» Exercise:
Output the data in full and exactly as presented.

===============

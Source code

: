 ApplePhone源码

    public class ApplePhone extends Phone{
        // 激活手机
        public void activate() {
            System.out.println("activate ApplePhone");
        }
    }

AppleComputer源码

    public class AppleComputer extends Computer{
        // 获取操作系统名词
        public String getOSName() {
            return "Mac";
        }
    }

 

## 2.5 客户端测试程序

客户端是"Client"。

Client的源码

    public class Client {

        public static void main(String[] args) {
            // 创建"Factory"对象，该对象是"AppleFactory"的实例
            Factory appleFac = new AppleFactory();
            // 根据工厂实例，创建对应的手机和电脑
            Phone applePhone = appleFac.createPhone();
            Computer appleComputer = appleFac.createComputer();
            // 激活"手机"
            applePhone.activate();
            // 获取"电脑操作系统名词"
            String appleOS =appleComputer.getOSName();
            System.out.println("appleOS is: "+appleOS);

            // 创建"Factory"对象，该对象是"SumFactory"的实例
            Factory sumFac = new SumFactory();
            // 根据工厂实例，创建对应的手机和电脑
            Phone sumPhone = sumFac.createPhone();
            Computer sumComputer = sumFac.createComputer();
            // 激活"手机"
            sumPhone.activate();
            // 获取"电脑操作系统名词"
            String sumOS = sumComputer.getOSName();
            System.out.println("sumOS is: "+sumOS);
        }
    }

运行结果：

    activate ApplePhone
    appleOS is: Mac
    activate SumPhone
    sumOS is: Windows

===============

» Exercise response:
Source code

: ApplePhone源码

    public class ApplePhone extends Phone{
        // 激活手机
        public void activate() {
            System.out.println("activate ApplePhone");
        }
    }

AppleComputer源码

    public class AppleComputer extends Computer{
        // 获取操作系统名词
        public String getOSName() {
            return "Mac";
        }
    }

 

## 2.5 客户端测试程序

客户端是"Client"。

Client的源码

    public class Client {

        public static void main(String[] args) {
            // 创建"Factory"对象，该对象是"AppleFactory"的实例
            Factory appleFac = new AppleFactory();
            // 根据工厂实例，创建对应的手机和电脑
            Phone applePhone = appleFac.createPhone();
            Computer appleComputer = appleFac.createComputer();
            // 激活"手机"
            applePhone.activate();
            // 获取"电脑操作系统名词"
            String appleOS =appleComputer.getOSName();
            System.out.println("appleOS is: "+appleOS);

            // 创建"Factory"对象，该对象是"SumFactory"的实例
            Factory sumFac = new SumFactory();
            // 根据工厂实例，创建对应的手机和电脑
            Phone sumPhone = sumFac.createPhone();
            Computer sumComputer = sumFac.createComputer();
            // 激活"手机"
            sumPhone.activate();
            // 获取"电脑操作系统名词"
            String sumOS = sumComputer.getOSName();
            System.out.println("sumOS is: "+sumOS);
        }
    }

运行结果：

    activate ApplePhone
    appleOS is: Mac
    activate SumPhone
    sumOS is: Windows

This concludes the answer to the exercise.